Problem to work on:
Return the data exactly, without pictures.

Extracted entries:

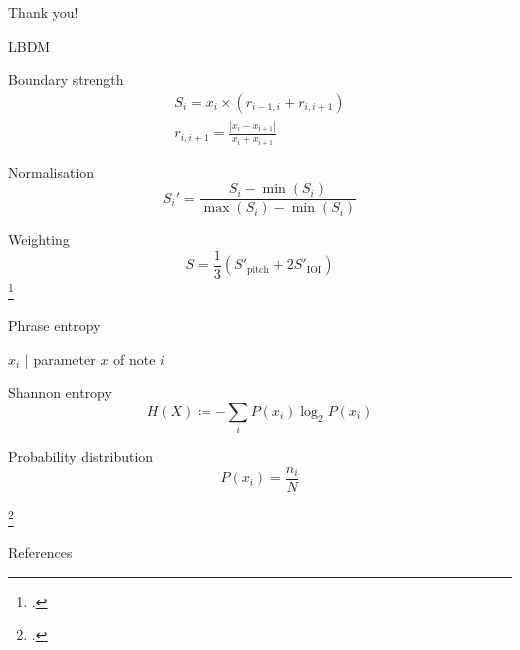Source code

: \documentclass[handout]{beamer}
\begin{document}
\begin{frame}[standout]
    Thank you!
\end{frame}

\appendix

\begin{frame}
    \titlepage
\end{frame}

\begin{frame}{LBDM}

    \begin{block}{Boundary strength}
        \begin{gather*}
            S_i=x_i\times (r_{i-1, i} + r_{i, i+1}) \\
            r_{i, i+1}=\frac{|x_{i}-x_{i+1}|}{x_{i}+x_{i+1}}
        \end{gather*}
    \end{block}
    \begin{block}{Normalisation}
        \begin{equation*}
            S_i'=\frac{S_i-\min(S_i)}{\max(S_i)-\min(S_i)}
        \end{equation*}
    \end{block}
    \begin{block}{Weighting}
        \begin{equation*}
            S=\frac{1}{3}\left( S'_\mathrm{pitch} + 2 S'_\mathrm{IOI} \right)
        \end{equation*}
        \hfill\footcite{cambouropoulos_lbdm_2011}
    \end{block}
    
\end{frame}

\begin{frame}{Phrase entropy}

    $x_i$ | parameter $x$ of note $i$
    \begin{block}{Shannon entropy}
        \begin{equation*}
            H(X)\coloneq-\sum_i P(x_i)\log_2 P(x_i)
        \end{equation*}
    \end{block}
    \begin{block}{Probability distribution}
        \begin{equation*}
            P(x_i)=\frac{n_i}{N}
        \end{equation*}
    \end{block}
    \hfill\footcite{li_automatic_2019}

\end{frame}

\begin{frame}[allowframebreaks]{References}
    \printbibliography[heading=none]
\end{frame}
\end{document}
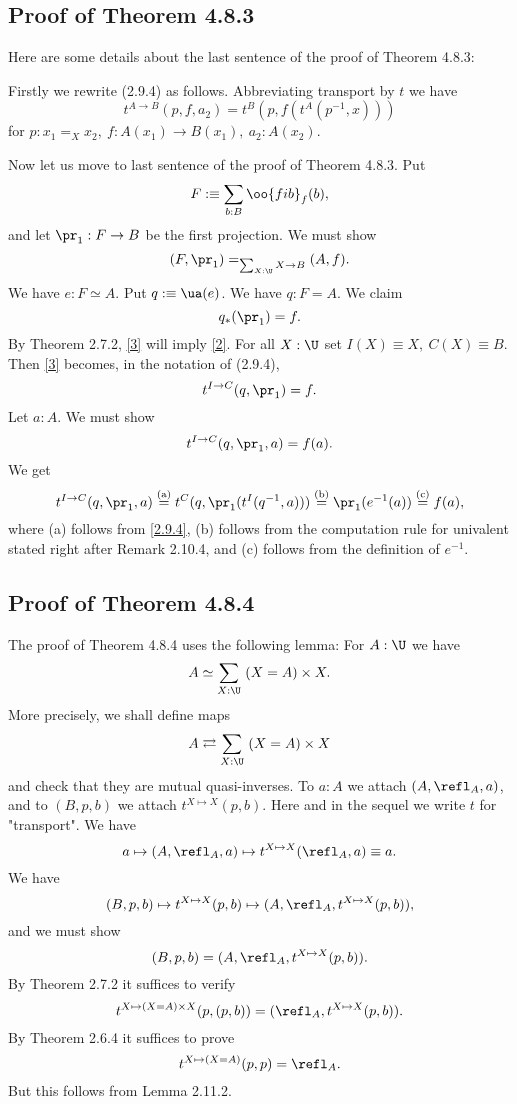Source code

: \documentclass[12pt]{article}
\begin{document}

\subsection{Proof of Theorem 4.8.3}

Here are some details about the last sentence of the proof of Theorem 4.8.3:

Firstly we rewrite (2.9.4) as follows. Abbreviating transport by $t$ we have 
\begin{equation}\label{2.9.4}
t^{A\to B}(p,f,a_2)=t^B(p,f(t^A(p^{-1},x)))
\end{equation}
for $p:x_1=_Xx_2,\ f:A(x_1)\to B(x_1),\ a_2:A(x_2)$. 

Now let us move to last sentence of the proof of Theorem 4.8.3. Put
$$
F:\equiv\sum_{b:B}\oo{fib}_f(b),
$$ 
and let $\pr_1:F\to B$ be the first projection. We must show 
\begin{equation}\label{2}
(F,\pr_1)=_{\sum_{X:\U}X\to B}(A,f).
\end{equation} 
We have $e:F\simeq A$. Put $q:\equiv\ua(e)$. We have $q:F=A$. We claim 
\begin{equation}\label{3}
q_*(\pr_1)=f.
\end{equation} 
By Theorem 2.7.2, \eqref{3} will imply \eqref{2}. For all $X:\U$ set $I(X)\equiv X,\ C(X)\equiv B$. Then \eqref{3} becomes, in the notation of (2.9.4), 
$$
t^{I\to C}(q,\pr_1)=f.
$$ 
Let $a:A$. We must show 
$$
t^{I\to C}(q,\pr_1,a)=f(a).
$$ 
We get 
$$
t^{I\to C}(q,\pr_1,a)\overset{\text{(a)}}=t^C(q,\pr_1(t^I(q^{-1},a)))\overset{\text{(b)}}=\pr_1(e^{-1}(a))\overset{\text{(c)}}=f(a),
$$ 
where (a) follows from \eqref{2.9.4}, (b) follows from the computation rule for univalent stated right after Remark 2.10.4, and (c) follows from the definition of $e^{-1}$.


\subsection{Proof of Theorem 4.8.4}

The proof of Theorem 4.8.4 uses the following lemma: For $A:\U$ we have 
$$
A\simeq\sum_{X:\U}\ (X=A)\times X.
$$
More precisely, we shall define maps 
$$
A\rightleftarrows\sum_{X:\U}\ (X=A)\times X
$$ 
and check that they are mutual quasi-inverses. To $a:A$ we attach $(A,\refl_A,a)$, and to $(B,p,b)$ we attach $t^{X\mapsto X}(p,b)$. Here and in the sequel we write $t$ for "transport". We have 
$$
a\mapsto(A,\refl_A,a)\mapsto t^{X\mapsto X}(\refl_A,a)\equiv a.
$$ 
We have 
$$
(B,p,b)\mapsto t^{X\mapsto X}(p,b)\mapsto(A,\refl_A,t^{X\mapsto X}(p,b)),
$$ 
and we must show 
$$
(B,p,b)=(A,\refl_A,t^{X\mapsto X}(p,b)).
$$ 
By Theorem 2.7.2 it suffices to verify 
$$
t^{X\mapsto (X=A)\times X}(p,(p,b))=(\refl_A,t^{X\mapsto X}(p,b)).
$$ 
By Theorem 2.6.4 it suffices to prove 
$$
t^{X\mapsto (X=A)}(p,p)=\refl_A.
$$ 
But this follows from Lemma 2.11.2. 
\end{document}
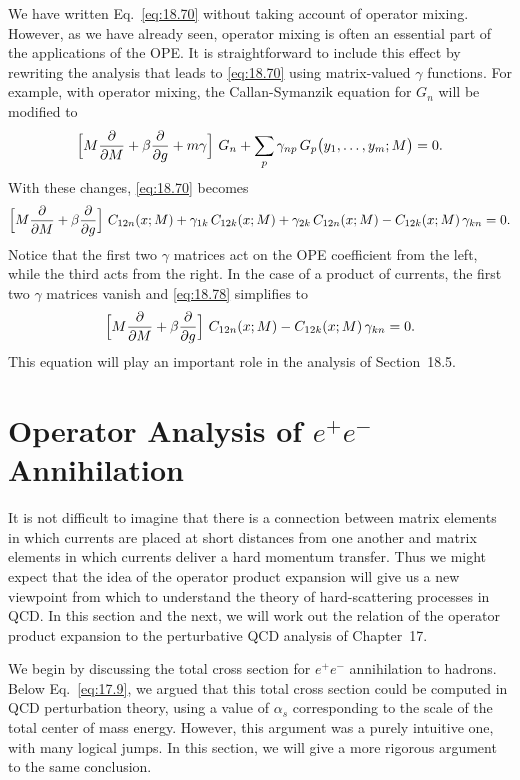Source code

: We have written Eq.~\eqref{eq:18.70} without taking account of operator
mixing.  However, as we have already seen, operator mixing is often an
essential part of the applications of the OPE.  It is straightforward to
include this effect by rewriting the analysis that leads to \eqref{eq:18.70}
using matrix-valued $\gamma$ functions.  For example, with operator mixing,
the Callan-Symanzik equation for $G_n$ will be modified to
\begin{equation}
  \Bigl[ M\frac{\partial}{\partial M} + \beta\frac{\partial}{\partial g}
    + m\gamma \Bigr]\ G_n + \sum_p \gamma_{np}\,G_p\bigl( y_1, \ldots, y_m; M
    \bigr) = 0 .
  \label{eq:18.77}
\end{equation}
With these changes, \eqref{eq:18.70} becomes
\begin{equation}
  \Bigl[ M\frac{\partial}{\partial M} + \beta\frac{\partial}{\partial g}
    \Bigr]\ C_{12n}(x; M) + \gamma_{1k}\,C_{12k}(x; M)
    + \gamma_{2k}\,C_{12n}(x; M) - C_{12k}(x; M)\,\gamma_{kn} = 0 .
  \label{eq:18.78}
\end{equation}
Notice that the first two $\gamma$ matrices act on the OPE coefficient from
the left, while the third acts from the right.  In the case of a product of
currents, the first two $\gamma$ matrices vanish and \eqref{eq:18.78}
simplifies to
\begin{equation}
  \Bigl[ M\frac{\partial}{\partial M} + \beta\frac{\partial}{\partial g}
    \Bigr]\ C_{12n}(x; M) - C_{12k}(x; M)\,\gamma_{kn} = 0 .
  \label{eq:18.79}
\end{equation}
This equation will play an important role in the analysis of Section~18.5.

\section{Operator Analysis of $e^{+}e^{-}$ Annihilation}

It is not difficult to imagine that there is a connection between matrix
elements in which currents are placed at short distances from one another and
matrix elements in which currents deliver a hard momentum transfer.  Thus we
might expect that the idea of the operator product expansion will give us a
new viewpoint from which to understand the theory of hard-scattering
processes in QCD.  In this section and the next, we will work out the relation
of the operator product expansion to the perturbative QCD analysis of
Chapter~17.

We begin by discussing the total cross section for $e^{+}e^{-}$ annihilation
to hadrons.  Below Eq.~\eqref{eq:17.9}, we argued that this total cross
section could be computed in QCD perturbation theory, using a value of
$\alpha_s$ corresponding to the scale of the total center of mass energy.
However, this argument was a purely intuitive one, with many logical jumps.
In this section, we will give a more rigorous argument to the same
conclusion.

Written solution:
Source code

: \documentclass[handout]{beamer}
\begin{document}
\begin{frame}[standout]
    Thank you!
\end{frame}

\appendix

\begin{frame}
    \titlepage
\end{frame}

\begin{frame}{LBDM}

    \begin{block}{Boundary strength}
        \begin{gather*}
            S_i=x_i\times (r_{i-1, i} + r_{i, i+1}) \\
            r_{i, i+1}=\frac{|x_{i}-x_{i+1}|}{x_{i}+x_{i+1}}
        \end{gather*}
    \end{block}
    \begin{block}{Normalisation}
        \begin{equation*}
            S_i'=\frac{S_i-\min(S_i)}{\max(S_i)-\min(S_i)}
        \end{equation*}
    \end{block}
    \begin{block}{Weighting}
        \begin{equation*}
            S=\frac{1}{3}\left( S'_\mathrm{pitch} + 2 S'_\mathrm{IOI} \right)
        \end{equation*}
        \hfill\footcite{cambouropoulos_lbdm_2011}
    \end{block}
    
\end{frame}

\begin{frame}{Phrase entropy}

    $x_i$ | parameter $x$ of note $i$
    \begin{block}{Shannon entropy}
        \begin{equation*}
            H(X)\coloneq-\sum_i P(x_i)\log_2 P(x_i)
        \end{equation*}
    \end{block}
    \begin{block}{Probability distribution}
        \begin{equation*}
            P(x_i)=\frac{n_i}{N}
        \end{equation*}
    \end{block}
    \hfill\footcite{li_automatic_2019}

\end{frame}

\begin{frame}[allowframebreaks]{References}
    \printbibliography[heading=none]
\end{frame}
\end{document}
Source code

: \documentclass[12pt]{article}
\begin{document}

\subsection{Proof of Theorem 4.8.3}

Here are some details about the last sentence of the proof of Theorem 4.8.3:

Firstly we rewrite (2.9.4) as follows. Abbreviating transport by $t$ we have 
\begin{equation}\label{2.9.4}
t^{A\to B}(p,f,a_2)=t^B(p,f(t^A(p^{-1},x)))
\end{equation}
for $p:x_1=_Xx_2,\ f:A(x_1)\to B(x_1),\ a_2:A(x_2)$. 

Now let us move to last sentence of the proof of Theorem 4.8.3. Put
$$
F:\equiv\sum_{b:B}\oo{fib}_f(b),
$$ 
and let $\pr_1:F\to B$ be the first projection. We must show 
\begin{equation}\label{2}
(F,\pr_1)=_{\sum_{X:\U}X\to B}(A,f).
\end{equation} 
We have $e:F\simeq A$. Put $q:\equiv\ua(e)$. We have $q:F=A$. We claim 
\begin{equation}\label{3}
q_*(\pr_1)=f.
\end{equation} 
By Theorem 2.7.2, \eqref{3} will imply \eqref{2}. For all $X:\U$ set $I(X)\equiv X,\ C(X)\equiv B$. Then \eqref{3} becomes, in the notation of (2.9.4), 
$$
t^{I\to C}(q,\pr_1)=f.
$$ 
Let $a:A$. We must show 
$$
t^{I\to C}(q,\pr_1,a)=f(a).
$$ 
We get 
$$
t^{I\to C}(q,\pr_1,a)\overset{\text{(a)}}=t^C(q,\pr_1(t^I(q^{-1},a)))\overset{\text{(b)}}=\pr_1(e^{-1}(a))\overset{\text{(c)}}=f(a),
$$ 
where (a) follows from \eqref{2.9.4}, (b) follows from the computation rule for univalent stated right after Remark 2.10.4, and (c) follows from the definition of $e^{-1}$.


\subsection{Proof of Theorem 4.8.4}

The proof of Theorem 4.8.4 uses the following lemma: For $A:\U$ we have 
$$
A\simeq\sum_{X:\U}\ (X=A)\times X.
$$
More precisely, we shall define maps 
$$
A\rightleftarrows\sum_{X:\U}\ (X=A)\times X
$$ 
and check that they are mutual quasi-inverses. To $a:A$ we attach $(A,\refl_A,a)$, and to $(B,p,b)$ we attach $t^{X\mapsto X}(p,b)$. Here and in the sequel we write $t$ for "transport". We have 
$$
a\mapsto(A,\refl_A,a)\mapsto t^{X\mapsto X}(\refl_A,a)\equiv a.
$$ 
We have 
$$
(B,p,b)\mapsto t^{X\mapsto X}(p,b)\mapsto(A,\refl_A,t^{X\mapsto X}(p,b)),
$$ 
and we must show 
$$
(B,p,b)=(A,\refl_A,t^{X\mapsto X}(p,b)).
$$ 
By Theorem 2.7.2 it suffices to verify 
$$
t^{X\mapsto (X=A)\times X}(p,(p,b))=(\refl_A,t^{X\mapsto X}(p,b)).
$$ 
By Theorem 2.6.4 it suffices to prove 
$$
t^{X\mapsto (X=A)}(p,p)=\refl_A.
$$ 
But this follows from Lemma 2.11.2. 
\end{document}
Source code

: We have written Eq.~\eqref{eq:18.70} without taking account of operator
mixing.  However, as we have already seen, operator mixing is often an
essential part of the applications of the OPE.  It is straightforward to
include this effect by rewriting the analysis that leads to \eqref{eq:18.70}
using matrix-valued $\gamma$ functions.  For example, with operator mixing,
the Callan-Symanzik equation for $G_n$ will be modified to
\begin{equation}
  \Bigl[ M\frac{\partial}{\partial M} + \beta\frac{\partial}{\partial g}
    + m\gamma \Bigr]\ G_n + \sum_p \gamma_{np}\,G_p\bigl( y_1, \ldots, y_m; M
    \bigr) = 0 .
  \label{eq:18.77}
\end{equation}
With these changes, \eqref{eq:18.70} becomes
\begin{equation}
  \Bigl[ M\frac{\partial}{\partial M} + \beta\frac{\partial}{\partial g}
    \Bigr]\ C_{12n}(x; M) + \gamma_{1k}\,C_{12k}(x; M)
    + \gamma_{2k}\,C_{12n}(x; M) - C_{12k}(x; M)\,\gamma_{kn} = 0 .
  \label{eq:18.78}
\end{equation}
Notice that the first two $\gamma$ matrices act on the OPE coefficient from
the left, while the third acts from the right.  In the case of a product of
currents, the first two $\gamma$ matrices vanish and \eqref{eq:18.78}
simplifies to
\begin{equation}
  \Bigl[ M\frac{\partial}{\partial M} + \beta\frac{\partial}{\partial g}
    \Bigr]\ C_{12n}(x; M) - C_{12k}(x; M)\,\gamma_{kn} = 0 .
  \label{eq:18.79}
\end{equation}
This equation will play an important role in the analysis of Section~18.5.

\section{Operator Analysis of $e^{+}e^{-}$ Annihilation}

It is not difficult to imagine that there is a connection between matrix
elements in which currents are placed at short distances from one another and
matrix elements in which currents deliver a hard momentum transfer.  Thus we
might expect that the idea of the operator product expansion will give us a
new viewpoint from which to understand the theory of hard-scattering
processes in QCD.  In this section and the next, we will work out the relation
of the operator product expansion to the perturbative QCD analysis of
Chapter~17.

We begin by discussing the total cross section for $e^{+}e^{-}$ annihilation
to hadrons.  Below Eq.~\eqref{eq:17.9}, we argued that this total cross
section could be computed in QCD perturbation theory, using a value of
$\alpha_s$ corresponding to the scale of the total center of mass energy.
However, this argument was a purely intuitive one, with many logical jumps.
In this section, we will give a more rigorous argument to the same
conclusion.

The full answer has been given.